• [THE PROBLEM]: Your result will be the set of lines with "without", copied from the material below.

____

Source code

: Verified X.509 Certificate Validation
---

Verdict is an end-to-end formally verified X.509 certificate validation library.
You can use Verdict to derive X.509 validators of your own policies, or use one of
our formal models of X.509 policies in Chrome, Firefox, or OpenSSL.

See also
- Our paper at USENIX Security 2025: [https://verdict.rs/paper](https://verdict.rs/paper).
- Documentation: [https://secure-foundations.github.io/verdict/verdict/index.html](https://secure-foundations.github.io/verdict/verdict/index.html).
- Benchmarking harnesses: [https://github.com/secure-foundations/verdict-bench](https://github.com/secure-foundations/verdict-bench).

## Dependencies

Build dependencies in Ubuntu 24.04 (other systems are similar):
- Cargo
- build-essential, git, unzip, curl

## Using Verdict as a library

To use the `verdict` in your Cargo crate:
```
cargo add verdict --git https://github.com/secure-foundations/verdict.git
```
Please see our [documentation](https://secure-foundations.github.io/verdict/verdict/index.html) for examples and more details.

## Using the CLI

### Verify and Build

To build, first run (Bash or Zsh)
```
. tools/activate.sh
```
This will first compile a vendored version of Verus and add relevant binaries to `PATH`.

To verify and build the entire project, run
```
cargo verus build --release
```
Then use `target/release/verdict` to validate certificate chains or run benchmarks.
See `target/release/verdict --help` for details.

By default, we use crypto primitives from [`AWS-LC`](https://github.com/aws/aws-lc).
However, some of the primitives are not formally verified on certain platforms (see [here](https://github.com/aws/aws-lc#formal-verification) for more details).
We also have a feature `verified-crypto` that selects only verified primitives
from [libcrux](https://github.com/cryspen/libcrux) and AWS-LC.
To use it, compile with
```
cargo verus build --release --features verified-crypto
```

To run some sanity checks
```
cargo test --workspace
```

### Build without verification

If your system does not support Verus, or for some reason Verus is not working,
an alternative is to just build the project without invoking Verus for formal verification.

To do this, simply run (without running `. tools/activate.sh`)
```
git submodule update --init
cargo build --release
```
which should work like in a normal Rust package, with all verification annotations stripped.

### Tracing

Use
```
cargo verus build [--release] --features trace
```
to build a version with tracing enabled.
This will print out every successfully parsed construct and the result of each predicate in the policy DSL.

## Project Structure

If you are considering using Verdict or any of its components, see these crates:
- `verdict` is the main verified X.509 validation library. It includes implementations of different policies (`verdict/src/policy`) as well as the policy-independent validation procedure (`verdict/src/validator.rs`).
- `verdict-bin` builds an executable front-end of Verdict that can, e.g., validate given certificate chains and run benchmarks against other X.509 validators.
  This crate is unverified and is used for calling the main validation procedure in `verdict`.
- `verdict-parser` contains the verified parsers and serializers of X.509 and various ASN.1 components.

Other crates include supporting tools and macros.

____

• [ANSWER SECTION]:
### Build without verification
an alternative is to just build the project without invoking Verus for formal verification.
To do this, simply run (without running `. tools/activate.sh`)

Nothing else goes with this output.